#### [Directions]
Return the complete listing exactly as it reads, with each picture removed.

■ ■ ■ ■

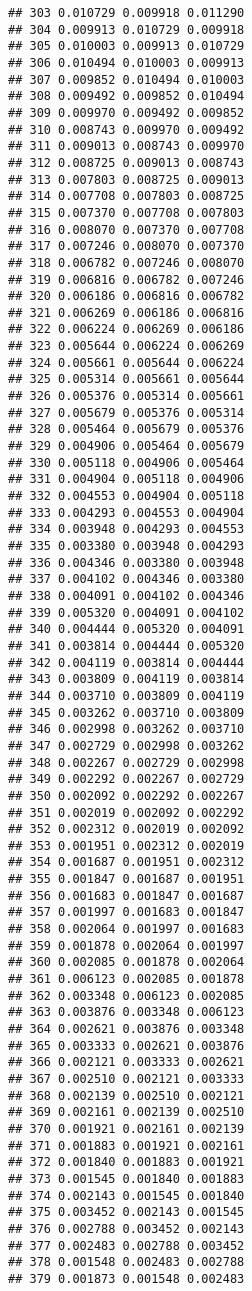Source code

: \documentclass[]{article}
\begin{document}
\begin{verbatim}
## 303 0.010729 0.009918 0.011290
## 304 0.009913 0.010729 0.009918
## 305 0.010003 0.009913 0.010729
## 306 0.010494 0.010003 0.009913
## 307 0.009852 0.010494 0.010003
## 308 0.009492 0.009852 0.010494
## 309 0.009970 0.009492 0.009852
## 310 0.008743 0.009970 0.009492
## 311 0.009013 0.008743 0.009970
## 312 0.008725 0.009013 0.008743
## 313 0.007803 0.008725 0.009013
## 314 0.007708 0.007803 0.008725
## 315 0.007370 0.007708 0.007803
## 316 0.008070 0.007370 0.007708
## 317 0.007246 0.008070 0.007370
## 318 0.006782 0.007246 0.008070
## 319 0.006816 0.006782 0.007246
## 320 0.006186 0.006816 0.006782
## 321 0.006269 0.006186 0.006816
## 322 0.006224 0.006269 0.006186
## 323 0.005644 0.006224 0.006269
## 324 0.005661 0.005644 0.006224
## 325 0.005314 0.005661 0.005644
## 326 0.005376 0.005314 0.005661
## 327 0.005679 0.005376 0.005314
## 328 0.005464 0.005679 0.005376
## 329 0.004906 0.005464 0.005679
## 330 0.005118 0.004906 0.005464
## 331 0.004904 0.005118 0.004906
## 332 0.004553 0.004904 0.005118
## 333 0.004293 0.004553 0.004904
## 334 0.003948 0.004293 0.004553
## 335 0.003380 0.003948 0.004293
## 336 0.004346 0.003380 0.003948
## 337 0.004102 0.004346 0.003380
## 338 0.004091 0.004102 0.004346
## 339 0.005320 0.004091 0.004102
## 340 0.004444 0.005320 0.004091
## 341 0.003814 0.004444 0.005320
## 342 0.004119 0.003814 0.004444
## 343 0.003809 0.004119 0.003814
## 344 0.003710 0.003809 0.004119
## 345 0.003262 0.003710 0.003809
## 346 0.002998 0.003262 0.003710
## 347 0.002729 0.002998 0.003262
## 348 0.002267 0.002729 0.002998
## 349 0.002292 0.002267 0.002729
## 350 0.002092 0.002292 0.002267
## 351 0.002019 0.002092 0.002292
## 352 0.002312 0.002019 0.002092
## 353 0.001951 0.002312 0.002019
## 354 0.001687 0.001951 0.002312
## 355 0.001847 0.001687 0.001951
## 356 0.001683 0.001847 0.001687
## 357 0.001997 0.001683 0.001847
## 358 0.002064 0.001997 0.001683
## 359 0.001878 0.002064 0.001997
## 360 0.002085 0.001878 0.002064
## 361 0.006123 0.002085 0.001878
## 362 0.003348 0.006123 0.002085
## 363 0.003876 0.003348 0.006123
## 364 0.002621 0.003876 0.003348
## 365 0.003333 0.002621 0.003876
## 366 0.002121 0.003333 0.002621
## 367 0.002510 0.002121 0.003333
## 368 0.002139 0.002510 0.002121
## 369 0.002161 0.002139 0.002510
## 370 0.001921 0.002161 0.002139
## 371 0.001883 0.001921 0.002161
## 372 0.001840 0.001883 0.001921
## 373 0.001545 0.001840 0.001883
## 374 0.002143 0.001545 0.001840
## 375 0.003452 0.002143 0.001545
## 376 0.002788 0.003452 0.002143
## 377 0.002483 0.002788 0.003452
## 378 0.001548 0.002483 0.002788
## 379 0.001873 0.001548 0.002483

\end{verbatim}
\end{document}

■ ■ ■ ■

#### [Solved exercise]
Source code

: \documentclass[]{article}
\begin{document}
\begin{verbatim}
## 303 0.010729 0.009918 0.011290
## 304 0.009913 0.010729 0.009918
## 305 0.010003 0.009913 0.010729
## 306 0.010494 0.010003 0.009913
## 307 0.009852 0.010494 0.010003
## 308 0.009492 0.009852 0.010494
## 309 0.009970 0.009492 0.009852
## 310 0.008743 0.009970 0.009492
## 311 0.009013 0.008743 0.009970
## 312 0.008725 0.009013 0.008743
## 313 0.007803 0.008725 0.009013
## 314 0.007708 0.007803 0.008725
## 315 0.007370 0.007708 0.007803
## 316 0.008070 0.007370 0.007708
## 317 0.007246 0.008070 0.007370
## 318 0.006782 0.007246 0.008070
## 319 0.006816 0.006782 0.007246
## 320 0.006186 0.006816 0.006782
## 321 0.006269 0.006186 0.006816
## 322 0.006224 0.006269 0.006186
## 323 0.005644 0.006224 0.006269
## 324 0.005661 0.005644 0.006224
## 325 0.005314 0.005661 0.005644
## 326 0.005376 0.005314 0.005661
## 327 0.005679 0.005376 0.005314
## 328 0.005464 0.005679 0.005376
## 329 0.004906 0.005464 0.005679
## 330 0.005118 0.004906 0.005464
## 331 0.004904 0.005118 0.004906
## 332 0.004553 0.004904 0.005118
## 333 0.004293 0.004553 0.004904
## 334 0.003948 0.004293 0.004553
## 335 0.003380 0.003948 0.004293
## 336 0.004346 0.003380 0.003948
## 337 0.004102 0.004346 0.003380
## 338 0.004091 0.004102 0.004346
## 339 0.005320 0.004091 0.004102
## 340 0.004444 0.005320 0.004091
## 341 0.003814 0.004444 0.005320
## 342 0.004119 0.003814 0.004444
## 343 0.003809 0.004119 0.003814
## 344 0.003710 0.003809 0.004119
## 345 0.003262 0.003710 0.003809
## 346 0.002998 0.003262 0.003710
## 347 0.002729 0.002998 0.003262
## 348 0.002267 0.002729 0.002998
## 349 0.002292 0.002267 0.002729
## 350 0.002092 0.002292 0.002267
## 351 0.002019 0.002092 0.002292
## 352 0.002312 0.002019 0.002092
## 353 0.001951 0.002312 0.002019
## 354 0.001687 0.001951 0.002312
## 355 0.001847 0.001687 0.001951
## 356 0.001683 0.001847 0.001687
## 357 0.001997 0.001683 0.001847
## 358 0.002064 0.001997 0.001683
## 359 0.001878 0.002064 0.001997
## 360 0.002085 0.001878 0.002064
## 361 0.006123 0.002085 0.001878
## 362 0.003348 0.006123 0.002085
## 363 0.003876 0.003348 0.006123
## 364 0.002621 0.003876 0.003348
## 365 0.003333 0.002621 0.003876
## 366 0.002121 0.003333 0.002621
## 367 0.002510 0.002121 0.003333
## 368 0.002139 0.002510 0.002121
## 369 0.002161 0.002139 0.002510
## 370 0.001921 0.002161 0.002139
## 371 0.001883 0.001921 0.002161
## 372 0.001840 0.001883 0.001921
## 373 0.001545 0.001840 0.001883
## 374 0.002143 0.001545 0.001840
## 375 0.003452 0.002143 0.001545
## 376 0.002788 0.003452 0.002143
## 377 0.002483 0.002788 0.003452
## 378 0.001548 0.002483 0.002788
## 379 0.001873 0.001548 0.002483

\end{verbatim}
\end{document}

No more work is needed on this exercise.